Below us, the city was full of mutated bodies. Elven defenders were overwhelmed in large numbers. High-ranking warriors were fighting like legends, but legends don't matter when you're facing sheer volume of monsters.
"It doesn't matter how strong we are. We can't save everyone. Not when hundreds of thousands of Krepsunas are attacking one spot."
That was the part most people didn't understand about power. You could split mountains and rewind seconds. You could even kill Divines but when you have hundreds of thousands of infected creatures swarming through every alley and street, tearing through civilians faster than you could teleport, even a Split of Time couldn't be everywhere at once.
"It's best if you scout first. Edarea might still be nearby. She was trying to snipe the city from afar earlier. She might still be doing that. Her spheres are strong enough to kill Divines."
"Fine, I'll sweep the perimeter."
I turned my focus back into the city.
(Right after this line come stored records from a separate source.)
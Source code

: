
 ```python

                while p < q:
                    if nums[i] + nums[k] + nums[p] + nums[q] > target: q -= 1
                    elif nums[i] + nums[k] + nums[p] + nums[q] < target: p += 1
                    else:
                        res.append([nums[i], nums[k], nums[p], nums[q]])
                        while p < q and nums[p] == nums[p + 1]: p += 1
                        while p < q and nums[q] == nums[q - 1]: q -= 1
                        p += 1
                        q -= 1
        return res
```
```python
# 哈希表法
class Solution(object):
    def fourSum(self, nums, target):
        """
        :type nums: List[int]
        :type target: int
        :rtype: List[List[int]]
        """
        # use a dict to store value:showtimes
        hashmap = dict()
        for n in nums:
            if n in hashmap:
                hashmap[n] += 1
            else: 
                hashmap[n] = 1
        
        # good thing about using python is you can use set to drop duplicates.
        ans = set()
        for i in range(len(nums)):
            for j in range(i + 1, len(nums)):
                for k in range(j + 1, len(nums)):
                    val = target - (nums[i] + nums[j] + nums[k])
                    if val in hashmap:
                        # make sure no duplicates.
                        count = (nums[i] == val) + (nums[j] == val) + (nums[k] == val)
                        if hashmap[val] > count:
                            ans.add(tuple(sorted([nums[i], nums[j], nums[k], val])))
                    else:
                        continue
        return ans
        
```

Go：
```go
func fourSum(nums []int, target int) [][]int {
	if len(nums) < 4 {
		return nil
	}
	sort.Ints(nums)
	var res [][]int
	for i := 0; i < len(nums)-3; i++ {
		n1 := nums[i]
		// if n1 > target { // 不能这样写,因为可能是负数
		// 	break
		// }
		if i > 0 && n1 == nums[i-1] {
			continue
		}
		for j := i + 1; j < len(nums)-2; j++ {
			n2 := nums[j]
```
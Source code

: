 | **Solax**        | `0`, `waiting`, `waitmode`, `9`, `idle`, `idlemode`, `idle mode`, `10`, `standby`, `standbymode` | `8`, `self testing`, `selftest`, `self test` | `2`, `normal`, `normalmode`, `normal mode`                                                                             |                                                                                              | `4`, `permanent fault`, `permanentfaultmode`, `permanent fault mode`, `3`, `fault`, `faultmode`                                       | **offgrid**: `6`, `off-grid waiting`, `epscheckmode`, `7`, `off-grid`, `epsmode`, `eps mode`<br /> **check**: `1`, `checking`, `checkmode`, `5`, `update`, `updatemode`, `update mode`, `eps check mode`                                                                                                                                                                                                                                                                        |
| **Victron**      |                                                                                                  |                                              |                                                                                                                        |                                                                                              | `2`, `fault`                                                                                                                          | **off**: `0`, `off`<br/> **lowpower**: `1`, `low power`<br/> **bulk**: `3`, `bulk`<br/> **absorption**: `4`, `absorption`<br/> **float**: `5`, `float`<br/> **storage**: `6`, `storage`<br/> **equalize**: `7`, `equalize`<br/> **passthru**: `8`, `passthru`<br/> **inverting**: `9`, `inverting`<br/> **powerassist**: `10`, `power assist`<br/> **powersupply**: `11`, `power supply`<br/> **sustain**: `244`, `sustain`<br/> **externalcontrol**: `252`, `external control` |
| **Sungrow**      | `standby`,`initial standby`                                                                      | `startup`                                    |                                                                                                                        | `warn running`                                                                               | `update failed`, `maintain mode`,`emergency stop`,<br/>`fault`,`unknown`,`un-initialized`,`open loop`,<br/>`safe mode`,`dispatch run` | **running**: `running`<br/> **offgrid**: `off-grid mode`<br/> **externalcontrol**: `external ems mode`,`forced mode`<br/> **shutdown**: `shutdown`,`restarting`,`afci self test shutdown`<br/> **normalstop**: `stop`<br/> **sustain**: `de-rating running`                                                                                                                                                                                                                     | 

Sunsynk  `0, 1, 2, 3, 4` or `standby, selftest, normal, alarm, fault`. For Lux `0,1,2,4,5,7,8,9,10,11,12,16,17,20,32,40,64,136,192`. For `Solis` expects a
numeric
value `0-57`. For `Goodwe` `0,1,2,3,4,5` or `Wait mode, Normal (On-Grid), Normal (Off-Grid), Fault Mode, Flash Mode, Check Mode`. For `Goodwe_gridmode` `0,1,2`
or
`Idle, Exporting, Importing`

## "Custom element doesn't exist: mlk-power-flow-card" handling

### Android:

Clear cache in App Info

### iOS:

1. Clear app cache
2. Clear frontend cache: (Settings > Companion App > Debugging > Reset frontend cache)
Buildings that had stood proud this morning were cracked open. The main avenue was a massacre. Elven guards were torn apart mid-formation, Krepsunas kept piling over their corpses in a frenzy and consuming them.
I flew closer to the scene.
An elven mother clutched her child against a collapsed fountain. Both were already caught in the first wave and died. A group of turned elves staggered down an alley. They still wore city guard armor.
They had to be killed. There was no other way around it.
Further ahead, a squad of surviving warriors were forming a perimeter around a cluster of civilians. Their captain was screaming orders through blood and smoke, trying to hold a line that was already crumbling.
Thirty percent were dead. Ten percent had been turned. I hovered above the central area, or what was left of it.
"Well at least it was a good temporary home while it lasted."
There was something bitterly funny about that. We had barely settled in. The architecture had been elegant. The forests surrounding the capital were beautiful in the early light. Now, a tide of infected bodies crashed against anything that still stood upright.
In the distance, I felt Veneri's presence sweep across the outer perimeter. He was scouting efficiently and sure enough, Edarea was there trying to destroy the city using her energy spheres. They were clones of hers though, not the real one. He killed them regardless.
This is really annoying. Just how powerful is Edarea that she managed to overpower a Sixth and two Fourth Enlightenment Divines at once?